The early season only is open to Canada geese, which means the incident occurred two weeks before North Dakota's regular waterfowl opener.

Hunter and Slavick admitted to shooting the ducks, the report said, and authorities allowed three other people accompanying the men to return to the farmhouse where they all were staying. The next day, Masse and Mike Ramirez, a federal agent for the U.S. Fish and Wildlife Service, found additional ducks, already processed, that had been disposed in a garbage pit near the farmhouse.

According to Masse, the wardens then contacted Wisconsin authorities and asked them to be on the lookout for the hunters' vehicle in case they had more game. Wisconsin officers stopped the crew on their return home, citing Hunter and Slavick for transporting Canada geese without proper identification. That violation cost them another $243 each, Masse said.

The hunters also admitted to throwing the ducks in the garbage pit during the Wisconsin stop.

Masse said Hunter and Slavick could have faced federal charges, which are more serious, but their cooperation and admission of guilt kept the offenses in state court. That cooperation also helped the hunters avoid charges for wanton waste, Masse said.


----------



## Sasha and Abby (May 11, 2004)

That sucks... :eyeroll:


----------



## DJRooster (Nov 4, 2002)

RAP really really works!!


----------



## Leo Porcello (Jul 10, 2003)

DJRooster said:


> RAP really really works!!


Yep and I encourage EVERYONE to use it.


----------



## ammoman (Dec 19, 2005)

pouch and you should loose you linces for life
and get a nice big juicy fine like 5000.000 dollars 
and loose all your guns 
and serve 5 years in jail
break the law pay the price


----------



## NDTerminator (Aug 20, 2003)

This happened just NW of my farmstead.
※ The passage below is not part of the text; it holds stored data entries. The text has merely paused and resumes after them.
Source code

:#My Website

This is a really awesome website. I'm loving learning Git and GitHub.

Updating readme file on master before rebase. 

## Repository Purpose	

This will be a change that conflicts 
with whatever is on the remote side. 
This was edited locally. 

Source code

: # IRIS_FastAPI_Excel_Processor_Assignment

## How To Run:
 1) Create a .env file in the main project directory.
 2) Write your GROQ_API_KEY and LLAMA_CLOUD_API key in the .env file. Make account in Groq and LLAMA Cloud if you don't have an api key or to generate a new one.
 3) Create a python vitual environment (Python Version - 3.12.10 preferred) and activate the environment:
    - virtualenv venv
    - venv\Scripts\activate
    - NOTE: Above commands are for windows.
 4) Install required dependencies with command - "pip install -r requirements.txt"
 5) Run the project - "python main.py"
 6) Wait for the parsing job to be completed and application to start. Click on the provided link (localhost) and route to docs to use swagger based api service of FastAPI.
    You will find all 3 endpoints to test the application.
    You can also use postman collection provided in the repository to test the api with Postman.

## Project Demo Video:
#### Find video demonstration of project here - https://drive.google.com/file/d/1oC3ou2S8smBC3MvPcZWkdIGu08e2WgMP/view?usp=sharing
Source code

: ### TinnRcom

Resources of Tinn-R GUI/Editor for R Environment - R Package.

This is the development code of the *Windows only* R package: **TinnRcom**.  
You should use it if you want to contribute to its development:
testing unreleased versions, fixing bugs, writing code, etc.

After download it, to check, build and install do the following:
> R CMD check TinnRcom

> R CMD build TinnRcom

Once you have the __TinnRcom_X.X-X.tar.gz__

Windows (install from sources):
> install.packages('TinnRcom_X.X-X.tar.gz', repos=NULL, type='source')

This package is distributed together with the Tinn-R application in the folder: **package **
These guys had shot a pile of mallards.

The sad part is that District Judge Christopherson, who is extremely liberal and known for decisions that are head scratchers, refused to include suspension of their hunting privileges in the plea agreement.

He felt the fines & forfeited shotguns were enough punishment, and that they should be allowed to come back and hunt in ND, thereby spending money here... :******:

I can tell you that when we LEO's in the Lake Region have a case in District Court, we hope Judge Foughty and not Judge Christopherson hears it. Those boys should thank their lucky stars they didn't draw Judge Foughty...


----------



## Remington 7400 (Dec 14, 2005)

ammoman:

Kind of strict aren't you?

Lose license for life, confiscate all guns? I agree with the rest but why should we take all their guns?

Don't take this the wrong way but how old are you?


----------



## the Bender (Mar 31, 2005)

These guys are frickin Idiots. It makes you wonder what they've gotten away with. I agree they should lose their right to hunt over this one. Who wouldn't act sorry or remorseful and admit their guilt when caught like these guys were. These Idiots were in their 40's. Slobs! I hope they don't have kids. Damn shame. What's with the judge??? Punishment enough??? Fines, and losing scatterguns is not fitting of the crime IMO, and no charge for wanton waste. What the Heck??? 
Hey, let's kill some brown ducks way early. Yeah, then let's throw them in the trash. :beer:


----------



## hydro870 (Mar 29, 2005)

They should loose the previlage of hunting in ND.


----------



## Bob Kellam (Apr 8, 2004)

One thing that you need to remember is that in our so called "legal system" plea bargains are the norm now days. I have always advocated harsher penalties for wildlife violations. IMO flagrant violations should be a minimum of two year suspension of hunting privileges. The Wildlife Violators Compact, of which ND is a member would also make sure that they can not hunt in states that are part of the compact.

Heck some states take your vehicles, boat and the whole nine yards. These guys get to take a year off and come back next season. It is just not right IMO.

Bob


----------



## Lil Sand Bay (Feb 2, 2005)

I completely agree with you Bob.
Unfortunately court calendars are so incredibly full that if even a small portion of the cases went to actual trial, the system would collapse from it own weight, ie, right to a speedy trial. County attorneys then tend to see resource violations as something less then "important" in their big scheme of things, and they get plea bargained away at the pre trial, arraignment phase. Nah, it ain't right! But...


----------



## NDTerminator (Aug 20, 2003)

I would point out for those who don't know him, Ramsey County States Attorney Lonnie Olson is an outstanding pro-LE attorney and a highly experienced and excellent prosecutor. He included loss of hunting privileges in the plea agreement, it was Judge Christopherson who chose to exclude that condition...


----------